Source records Start Marker

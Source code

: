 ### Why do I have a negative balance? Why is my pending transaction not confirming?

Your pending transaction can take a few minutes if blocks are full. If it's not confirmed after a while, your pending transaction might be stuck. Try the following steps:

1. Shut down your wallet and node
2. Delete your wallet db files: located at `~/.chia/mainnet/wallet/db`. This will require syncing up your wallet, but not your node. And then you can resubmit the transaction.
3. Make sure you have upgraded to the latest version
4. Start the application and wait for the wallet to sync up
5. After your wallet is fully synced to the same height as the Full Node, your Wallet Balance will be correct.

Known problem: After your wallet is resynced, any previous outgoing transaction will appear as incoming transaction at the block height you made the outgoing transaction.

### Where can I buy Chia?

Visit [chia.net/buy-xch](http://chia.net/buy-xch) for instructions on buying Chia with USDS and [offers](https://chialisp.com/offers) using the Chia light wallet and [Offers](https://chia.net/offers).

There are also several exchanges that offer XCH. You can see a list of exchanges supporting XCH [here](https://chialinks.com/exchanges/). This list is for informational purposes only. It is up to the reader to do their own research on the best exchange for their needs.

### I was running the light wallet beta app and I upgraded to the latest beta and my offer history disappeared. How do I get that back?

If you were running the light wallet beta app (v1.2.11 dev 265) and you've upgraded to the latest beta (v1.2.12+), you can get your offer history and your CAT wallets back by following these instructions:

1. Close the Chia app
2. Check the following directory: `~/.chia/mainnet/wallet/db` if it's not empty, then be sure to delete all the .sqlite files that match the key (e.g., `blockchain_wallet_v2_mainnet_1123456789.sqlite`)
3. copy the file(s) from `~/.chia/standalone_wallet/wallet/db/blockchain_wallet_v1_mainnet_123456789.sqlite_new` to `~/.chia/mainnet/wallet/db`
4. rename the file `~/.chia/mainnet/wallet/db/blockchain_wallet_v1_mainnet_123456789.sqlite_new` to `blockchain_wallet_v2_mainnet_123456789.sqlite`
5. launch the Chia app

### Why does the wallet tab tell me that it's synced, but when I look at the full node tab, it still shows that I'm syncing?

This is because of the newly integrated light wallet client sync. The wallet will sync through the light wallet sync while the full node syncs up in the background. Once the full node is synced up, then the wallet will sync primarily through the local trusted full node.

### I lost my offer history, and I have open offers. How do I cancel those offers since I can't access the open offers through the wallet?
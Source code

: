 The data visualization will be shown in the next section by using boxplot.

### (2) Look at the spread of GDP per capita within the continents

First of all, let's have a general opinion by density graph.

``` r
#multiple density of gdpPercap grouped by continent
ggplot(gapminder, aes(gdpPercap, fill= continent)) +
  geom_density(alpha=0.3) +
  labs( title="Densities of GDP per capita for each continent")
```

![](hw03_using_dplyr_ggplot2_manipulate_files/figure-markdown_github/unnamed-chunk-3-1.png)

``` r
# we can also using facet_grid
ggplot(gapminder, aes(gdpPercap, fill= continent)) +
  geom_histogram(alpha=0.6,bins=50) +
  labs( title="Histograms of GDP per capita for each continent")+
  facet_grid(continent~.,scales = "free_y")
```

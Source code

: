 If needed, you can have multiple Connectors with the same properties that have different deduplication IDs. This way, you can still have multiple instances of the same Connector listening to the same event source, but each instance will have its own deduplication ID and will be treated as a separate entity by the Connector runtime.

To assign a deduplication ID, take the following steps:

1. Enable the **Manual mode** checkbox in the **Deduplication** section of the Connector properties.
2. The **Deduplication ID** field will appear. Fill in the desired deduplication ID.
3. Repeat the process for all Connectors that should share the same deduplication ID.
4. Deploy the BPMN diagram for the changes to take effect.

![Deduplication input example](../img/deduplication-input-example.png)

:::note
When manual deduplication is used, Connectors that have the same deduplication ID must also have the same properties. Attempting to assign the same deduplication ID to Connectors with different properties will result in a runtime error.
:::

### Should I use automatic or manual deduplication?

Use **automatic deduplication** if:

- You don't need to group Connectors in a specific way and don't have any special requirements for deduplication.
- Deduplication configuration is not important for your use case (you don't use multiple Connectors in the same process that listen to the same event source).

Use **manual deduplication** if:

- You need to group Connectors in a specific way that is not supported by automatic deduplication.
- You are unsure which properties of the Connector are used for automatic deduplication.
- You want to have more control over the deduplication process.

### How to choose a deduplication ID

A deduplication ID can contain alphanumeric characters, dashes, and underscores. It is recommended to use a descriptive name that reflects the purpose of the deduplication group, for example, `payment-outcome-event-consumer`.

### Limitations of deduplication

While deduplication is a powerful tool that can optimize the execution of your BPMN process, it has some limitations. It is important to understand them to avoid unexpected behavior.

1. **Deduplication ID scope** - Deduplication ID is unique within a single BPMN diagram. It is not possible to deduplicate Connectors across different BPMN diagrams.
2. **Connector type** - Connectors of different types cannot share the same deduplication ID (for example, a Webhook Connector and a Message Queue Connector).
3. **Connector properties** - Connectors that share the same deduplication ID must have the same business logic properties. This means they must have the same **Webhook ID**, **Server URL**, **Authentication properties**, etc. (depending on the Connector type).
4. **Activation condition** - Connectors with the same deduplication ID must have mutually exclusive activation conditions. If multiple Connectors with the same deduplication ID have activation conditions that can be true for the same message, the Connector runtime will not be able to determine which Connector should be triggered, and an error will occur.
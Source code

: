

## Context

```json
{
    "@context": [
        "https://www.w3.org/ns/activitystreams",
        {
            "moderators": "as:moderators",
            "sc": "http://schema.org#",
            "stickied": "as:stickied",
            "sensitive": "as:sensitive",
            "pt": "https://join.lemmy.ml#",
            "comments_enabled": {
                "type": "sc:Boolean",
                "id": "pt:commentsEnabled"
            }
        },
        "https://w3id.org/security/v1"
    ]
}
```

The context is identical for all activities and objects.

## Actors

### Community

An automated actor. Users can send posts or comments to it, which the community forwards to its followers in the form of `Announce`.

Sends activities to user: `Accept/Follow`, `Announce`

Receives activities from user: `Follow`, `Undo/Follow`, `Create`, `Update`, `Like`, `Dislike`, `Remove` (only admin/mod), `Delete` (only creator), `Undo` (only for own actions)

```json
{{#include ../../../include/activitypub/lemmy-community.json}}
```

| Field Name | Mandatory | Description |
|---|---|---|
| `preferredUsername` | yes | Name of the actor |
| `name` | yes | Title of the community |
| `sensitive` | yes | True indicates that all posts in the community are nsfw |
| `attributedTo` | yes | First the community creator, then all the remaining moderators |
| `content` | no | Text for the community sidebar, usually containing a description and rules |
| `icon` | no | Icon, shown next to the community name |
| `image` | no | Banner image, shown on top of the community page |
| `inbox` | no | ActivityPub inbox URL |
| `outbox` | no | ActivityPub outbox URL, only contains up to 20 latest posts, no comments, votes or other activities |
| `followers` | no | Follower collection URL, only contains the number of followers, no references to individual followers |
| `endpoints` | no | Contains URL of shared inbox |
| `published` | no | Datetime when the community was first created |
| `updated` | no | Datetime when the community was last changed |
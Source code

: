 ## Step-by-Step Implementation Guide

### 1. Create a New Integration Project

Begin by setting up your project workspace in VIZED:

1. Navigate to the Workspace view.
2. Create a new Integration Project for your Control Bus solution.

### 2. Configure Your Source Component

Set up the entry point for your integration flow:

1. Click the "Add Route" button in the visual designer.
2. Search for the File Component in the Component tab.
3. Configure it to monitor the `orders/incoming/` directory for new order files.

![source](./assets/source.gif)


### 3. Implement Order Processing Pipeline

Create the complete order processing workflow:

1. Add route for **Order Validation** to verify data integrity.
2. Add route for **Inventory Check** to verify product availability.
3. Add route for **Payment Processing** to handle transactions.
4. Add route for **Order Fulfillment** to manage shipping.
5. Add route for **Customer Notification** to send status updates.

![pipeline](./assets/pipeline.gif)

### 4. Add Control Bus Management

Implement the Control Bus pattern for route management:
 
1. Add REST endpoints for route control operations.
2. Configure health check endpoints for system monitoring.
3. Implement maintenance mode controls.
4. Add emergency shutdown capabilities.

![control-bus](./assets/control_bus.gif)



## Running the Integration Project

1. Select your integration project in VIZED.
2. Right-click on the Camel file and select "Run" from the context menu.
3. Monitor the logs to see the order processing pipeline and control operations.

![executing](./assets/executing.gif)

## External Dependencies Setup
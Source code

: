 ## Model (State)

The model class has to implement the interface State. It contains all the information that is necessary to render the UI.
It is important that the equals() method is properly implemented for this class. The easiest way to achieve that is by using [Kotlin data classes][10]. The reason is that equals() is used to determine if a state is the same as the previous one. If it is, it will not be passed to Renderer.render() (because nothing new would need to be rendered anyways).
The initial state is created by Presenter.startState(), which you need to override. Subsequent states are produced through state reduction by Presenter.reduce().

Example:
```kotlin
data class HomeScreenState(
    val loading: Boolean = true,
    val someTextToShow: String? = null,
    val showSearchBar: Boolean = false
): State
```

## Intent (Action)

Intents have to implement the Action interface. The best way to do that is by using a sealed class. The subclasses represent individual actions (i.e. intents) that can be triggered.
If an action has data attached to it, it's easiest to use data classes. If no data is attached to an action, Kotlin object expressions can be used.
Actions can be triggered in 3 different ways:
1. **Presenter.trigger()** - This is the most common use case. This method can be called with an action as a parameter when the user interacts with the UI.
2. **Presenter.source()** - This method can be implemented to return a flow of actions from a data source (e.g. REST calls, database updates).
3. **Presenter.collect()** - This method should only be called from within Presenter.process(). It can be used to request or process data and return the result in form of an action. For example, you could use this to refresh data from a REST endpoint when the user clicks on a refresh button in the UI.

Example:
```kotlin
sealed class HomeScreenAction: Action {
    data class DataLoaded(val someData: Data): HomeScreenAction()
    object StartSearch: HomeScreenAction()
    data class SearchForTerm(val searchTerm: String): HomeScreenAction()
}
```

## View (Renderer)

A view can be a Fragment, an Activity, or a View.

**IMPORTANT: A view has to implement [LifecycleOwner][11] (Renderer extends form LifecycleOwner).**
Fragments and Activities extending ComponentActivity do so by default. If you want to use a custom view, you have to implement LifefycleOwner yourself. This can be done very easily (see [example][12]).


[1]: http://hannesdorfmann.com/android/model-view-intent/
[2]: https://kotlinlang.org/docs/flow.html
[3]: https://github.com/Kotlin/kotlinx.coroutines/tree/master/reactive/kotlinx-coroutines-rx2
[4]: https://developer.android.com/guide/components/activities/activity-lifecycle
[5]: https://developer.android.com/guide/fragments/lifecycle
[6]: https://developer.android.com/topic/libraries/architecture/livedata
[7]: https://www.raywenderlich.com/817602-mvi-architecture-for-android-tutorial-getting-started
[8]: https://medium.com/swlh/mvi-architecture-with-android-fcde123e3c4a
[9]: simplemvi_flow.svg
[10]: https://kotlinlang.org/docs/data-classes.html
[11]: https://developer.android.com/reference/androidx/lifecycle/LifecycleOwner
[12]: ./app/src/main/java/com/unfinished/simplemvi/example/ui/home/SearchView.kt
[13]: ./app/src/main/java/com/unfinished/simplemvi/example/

Source records End Marker

Problem to solve:
Since only part of the listing is wanted, copy exactly the lines from the one holding "first created |" to the one holding "It is important that", both included.

Written answer:
| `published` | no | Datetime when the community was first created |
| `updated` | no | Datetime when the community was last changed |
Source code

: ## Step-by-Step Implementation Guide

### 1. Create a New Integration Project

Begin by setting up your project workspace in VIZED:

1. Navigate to the Workspace view.
2. Create a new Integration Project for your Control Bus solution.

### 2. Configure Your Source Component

Set up the entry point for your integration flow:

1. Click the "Add Route" button in the visual designer.
2. Search for the File Component in the Component tab.
3. Configure it to monitor the `orders/incoming/` directory for new order files.

![source](./assets/source.gif)


### 3. Implement Order Processing Pipeline

Create the complete order processing workflow:

1. Add route for **Order Validation** to verify data integrity.
2. Add route for **Inventory Check** to verify product availability.
3. Add route for **Payment Processing** to handle transactions.
4. Add route for **Order Fulfillment** to manage shipping.
5. Add route for **Customer Notification** to send status updates.

![pipeline](./assets/pipeline.gif)

### 4. Add Control Bus Management

Implement the Control Bus pattern for route management:
 
1. Add REST endpoints for route control operations.
2. Configure health check endpoints for system monitoring.
3. Implement maintenance mode controls.
4. Add emergency shutdown capabilities.

![control-bus](./assets/control_bus.gif)



## Running the Integration Project

1. Select your integration project in VIZED.
2. Right-click on the Camel file and select "Run" from the context menu.
3. Monitor the logs to see the order processing pipeline and control operations.

![executing](./assets/executing.gif)

## External Dependencies Setup
Source code

: ## Model (State)

The model class has to implement the interface State. It contains all the information that is necessary to render the UI.
It is important that the equals() method is properly implemented for this class. The easiest way to achieve that is by using [Kotlin data classes][10]. The reason is that equals() is used to determine if a state is the same as the previous one. If it is, it will not be passed to Renderer.render() (because nothing new would need to be rendered anyways).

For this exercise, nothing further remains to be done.